There is not a single dedicated bicycle lane that I am aware of in Bali and I haven’t dared use my bicycle to commute since the end of the coronavirus pandemic and the return of mass tourism and traffic.
A British friend who recently got into the sport did not last two weeks before his first accident, when he was sideswiped by a motorbike rider, who did not stop to offer assistance.
With the number of visitors to Bali to increase by double digits every year, things are only going to get worse.
The only light at the end of the tunnel is that politicians who once regarded congestion as a positive sign of economic development have finally realised the error of their ways.
“Nowadays the region experiences chronic traffic jams, which could harm Bali’s reputation as an international tourism destination if we do not handle this problem,” Indonesian Transportation Minister Budi Karya Sumadi said in December.
Two months later, Sumadi announced what has been hailed as the first big-ticket solution to Bali’s traffic woes, when he told reporters construction of the long-awaited Bali Light Rail Transit (LRT) was set to commence in September.
The proposed LRT will feature four separate lines with a combined length of 85km (53 miles) connecting the airport with four major tourist towns: Canggu, Ubud, Nusa Dua in the south and Sanur on the east coast. Some of the lines will include underground sections and the estimated cost is US$20 billion.

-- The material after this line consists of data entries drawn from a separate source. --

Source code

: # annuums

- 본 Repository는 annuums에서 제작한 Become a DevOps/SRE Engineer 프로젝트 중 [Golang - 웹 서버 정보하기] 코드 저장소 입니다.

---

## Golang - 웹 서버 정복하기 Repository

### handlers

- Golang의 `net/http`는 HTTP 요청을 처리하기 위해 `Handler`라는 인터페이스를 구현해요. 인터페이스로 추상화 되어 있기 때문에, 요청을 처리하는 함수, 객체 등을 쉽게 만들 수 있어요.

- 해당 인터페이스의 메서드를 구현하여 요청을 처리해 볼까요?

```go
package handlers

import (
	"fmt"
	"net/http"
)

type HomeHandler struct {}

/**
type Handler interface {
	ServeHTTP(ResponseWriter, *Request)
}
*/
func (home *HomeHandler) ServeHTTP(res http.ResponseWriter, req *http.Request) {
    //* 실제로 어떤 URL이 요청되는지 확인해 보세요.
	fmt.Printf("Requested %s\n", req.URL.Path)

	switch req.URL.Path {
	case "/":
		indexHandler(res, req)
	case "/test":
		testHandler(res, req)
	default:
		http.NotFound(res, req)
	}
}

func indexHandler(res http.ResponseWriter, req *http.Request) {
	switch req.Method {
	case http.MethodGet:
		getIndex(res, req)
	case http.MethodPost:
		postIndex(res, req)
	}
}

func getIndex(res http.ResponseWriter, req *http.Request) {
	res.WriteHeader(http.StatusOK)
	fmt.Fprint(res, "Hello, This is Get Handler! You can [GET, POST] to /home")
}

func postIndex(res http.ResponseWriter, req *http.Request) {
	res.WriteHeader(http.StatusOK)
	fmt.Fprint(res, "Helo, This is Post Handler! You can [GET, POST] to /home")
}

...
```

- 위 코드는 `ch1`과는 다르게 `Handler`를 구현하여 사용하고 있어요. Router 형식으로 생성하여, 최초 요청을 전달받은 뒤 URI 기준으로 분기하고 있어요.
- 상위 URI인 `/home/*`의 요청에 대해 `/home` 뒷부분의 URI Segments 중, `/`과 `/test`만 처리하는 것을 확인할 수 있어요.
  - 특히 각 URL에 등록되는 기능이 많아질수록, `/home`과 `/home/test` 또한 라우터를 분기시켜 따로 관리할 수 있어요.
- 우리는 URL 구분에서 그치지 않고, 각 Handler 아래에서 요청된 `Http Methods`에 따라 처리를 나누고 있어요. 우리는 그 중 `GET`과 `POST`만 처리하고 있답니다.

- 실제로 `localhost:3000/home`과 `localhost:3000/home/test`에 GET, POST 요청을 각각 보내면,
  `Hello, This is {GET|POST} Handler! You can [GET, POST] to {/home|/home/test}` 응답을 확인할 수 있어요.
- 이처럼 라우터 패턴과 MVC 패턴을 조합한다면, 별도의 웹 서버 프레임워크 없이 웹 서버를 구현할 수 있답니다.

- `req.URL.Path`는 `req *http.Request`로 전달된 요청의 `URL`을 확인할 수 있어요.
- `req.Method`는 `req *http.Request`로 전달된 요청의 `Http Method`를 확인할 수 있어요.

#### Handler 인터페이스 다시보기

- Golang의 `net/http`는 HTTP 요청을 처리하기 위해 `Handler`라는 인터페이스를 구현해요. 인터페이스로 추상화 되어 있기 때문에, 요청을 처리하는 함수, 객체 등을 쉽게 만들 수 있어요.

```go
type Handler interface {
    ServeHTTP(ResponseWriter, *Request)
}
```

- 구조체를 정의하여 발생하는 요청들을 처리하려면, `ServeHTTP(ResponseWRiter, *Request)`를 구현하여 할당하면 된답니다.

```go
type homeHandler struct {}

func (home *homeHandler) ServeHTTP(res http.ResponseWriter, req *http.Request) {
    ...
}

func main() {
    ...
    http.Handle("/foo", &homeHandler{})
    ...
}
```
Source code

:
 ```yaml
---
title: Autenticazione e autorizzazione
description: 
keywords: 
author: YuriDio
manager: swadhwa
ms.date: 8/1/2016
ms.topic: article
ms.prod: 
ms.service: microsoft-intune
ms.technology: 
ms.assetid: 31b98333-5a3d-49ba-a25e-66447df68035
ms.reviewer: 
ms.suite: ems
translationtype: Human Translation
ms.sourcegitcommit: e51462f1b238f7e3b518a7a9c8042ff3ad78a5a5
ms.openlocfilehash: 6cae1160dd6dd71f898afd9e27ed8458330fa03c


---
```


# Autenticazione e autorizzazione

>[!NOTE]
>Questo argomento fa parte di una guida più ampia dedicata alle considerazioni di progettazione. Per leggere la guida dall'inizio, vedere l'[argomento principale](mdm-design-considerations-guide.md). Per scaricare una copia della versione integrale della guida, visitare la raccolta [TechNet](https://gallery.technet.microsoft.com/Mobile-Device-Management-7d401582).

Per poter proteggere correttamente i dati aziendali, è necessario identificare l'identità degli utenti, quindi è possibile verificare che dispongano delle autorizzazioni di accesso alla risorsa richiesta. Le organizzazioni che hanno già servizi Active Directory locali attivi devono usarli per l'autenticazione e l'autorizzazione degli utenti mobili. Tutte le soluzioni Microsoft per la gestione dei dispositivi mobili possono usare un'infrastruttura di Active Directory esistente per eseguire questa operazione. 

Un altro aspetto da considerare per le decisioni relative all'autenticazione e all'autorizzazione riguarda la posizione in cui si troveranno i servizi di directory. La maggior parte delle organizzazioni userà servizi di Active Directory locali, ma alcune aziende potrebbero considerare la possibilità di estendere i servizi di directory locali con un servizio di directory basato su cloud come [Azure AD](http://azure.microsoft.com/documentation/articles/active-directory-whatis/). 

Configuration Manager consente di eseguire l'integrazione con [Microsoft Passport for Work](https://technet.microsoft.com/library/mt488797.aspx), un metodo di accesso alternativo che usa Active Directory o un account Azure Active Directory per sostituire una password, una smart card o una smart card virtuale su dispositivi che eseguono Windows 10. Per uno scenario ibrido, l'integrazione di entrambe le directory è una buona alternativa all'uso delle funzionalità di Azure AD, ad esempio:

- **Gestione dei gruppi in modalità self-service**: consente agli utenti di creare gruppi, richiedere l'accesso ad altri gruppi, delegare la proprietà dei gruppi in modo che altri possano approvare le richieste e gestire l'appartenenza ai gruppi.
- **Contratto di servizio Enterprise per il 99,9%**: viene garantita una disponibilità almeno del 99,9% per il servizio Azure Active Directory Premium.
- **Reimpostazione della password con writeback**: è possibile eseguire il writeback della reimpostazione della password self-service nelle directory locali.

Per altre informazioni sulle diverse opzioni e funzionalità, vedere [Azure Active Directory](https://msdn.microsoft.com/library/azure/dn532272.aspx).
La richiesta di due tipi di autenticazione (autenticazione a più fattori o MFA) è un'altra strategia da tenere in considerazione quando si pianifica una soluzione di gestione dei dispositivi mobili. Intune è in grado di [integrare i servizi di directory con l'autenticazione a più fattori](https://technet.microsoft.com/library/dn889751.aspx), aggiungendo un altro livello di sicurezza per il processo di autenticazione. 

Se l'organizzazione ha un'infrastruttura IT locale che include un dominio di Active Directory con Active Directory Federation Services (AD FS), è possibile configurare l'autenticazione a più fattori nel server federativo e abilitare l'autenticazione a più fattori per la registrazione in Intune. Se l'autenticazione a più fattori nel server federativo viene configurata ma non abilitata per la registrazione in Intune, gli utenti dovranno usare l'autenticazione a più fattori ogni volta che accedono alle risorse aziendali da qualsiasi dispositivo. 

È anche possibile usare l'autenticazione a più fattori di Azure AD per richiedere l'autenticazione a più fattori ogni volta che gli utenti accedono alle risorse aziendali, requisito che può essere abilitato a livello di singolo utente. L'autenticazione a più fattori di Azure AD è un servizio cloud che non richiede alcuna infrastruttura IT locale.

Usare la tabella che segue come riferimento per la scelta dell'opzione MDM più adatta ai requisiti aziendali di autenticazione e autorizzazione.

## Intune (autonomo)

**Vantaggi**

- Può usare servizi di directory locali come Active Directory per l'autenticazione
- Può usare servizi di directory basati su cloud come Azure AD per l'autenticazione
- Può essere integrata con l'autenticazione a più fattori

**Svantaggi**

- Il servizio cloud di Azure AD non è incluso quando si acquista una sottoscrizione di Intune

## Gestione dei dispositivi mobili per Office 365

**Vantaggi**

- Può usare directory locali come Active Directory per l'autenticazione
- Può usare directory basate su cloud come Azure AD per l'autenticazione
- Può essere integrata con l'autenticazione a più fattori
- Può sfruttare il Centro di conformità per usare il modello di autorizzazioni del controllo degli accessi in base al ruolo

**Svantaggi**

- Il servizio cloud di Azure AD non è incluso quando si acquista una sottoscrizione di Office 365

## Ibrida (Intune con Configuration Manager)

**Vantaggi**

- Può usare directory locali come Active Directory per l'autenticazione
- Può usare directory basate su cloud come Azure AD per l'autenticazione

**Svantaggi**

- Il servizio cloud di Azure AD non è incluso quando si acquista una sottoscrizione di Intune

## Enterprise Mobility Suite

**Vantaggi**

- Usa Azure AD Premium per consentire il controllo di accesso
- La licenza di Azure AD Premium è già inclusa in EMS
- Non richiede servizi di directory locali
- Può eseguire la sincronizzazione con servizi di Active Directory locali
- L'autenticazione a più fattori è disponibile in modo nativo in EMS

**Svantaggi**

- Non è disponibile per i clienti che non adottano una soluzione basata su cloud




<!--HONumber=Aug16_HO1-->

It is hoped the first two stages, connecting the airport to Canggu and Nusa Dua, will be up and running in 2031, seven years from now.
However, LRTs are notoriously difficult to build. Sydney, Australia’s new light rail network, which is 25km in length, cost more than US$2.1 billion to build.
Putting lines underground is even more costly and complicated. The City and Southwest Metro project in Sydney, which included a tunnel under Sydney Harbour, went more than US$4 billion over budget – and that happened in a place with a long history of delivering infrastructure megaprojects.
Bali, on the other hand, has only ever delivered two mega projects: the 8km Mandara Toll Road from which tourists were forced to walk to the airport in December; and Sunset Road, a 10km-long, eight-lane highway that runs from the airport to the tourist town of Seminyak.
A third mega-project – the 96km Gilimanuk-Mengwi Toll Road, connecting Denpasar to the island’s west coast and ferries to Indonesia’s central island Java – has been on hold for more than two years after the original investor failed to secure funding.
Meanwhile, the even longer-awaited North Bali International Airport has been removed from Indonesia’s list of national strategic projects because of a lack of progress.
Bali’s proposed LRT network is doubtless a step in the right direction. Now the authorities have to show they have the wherewithal to deliver it.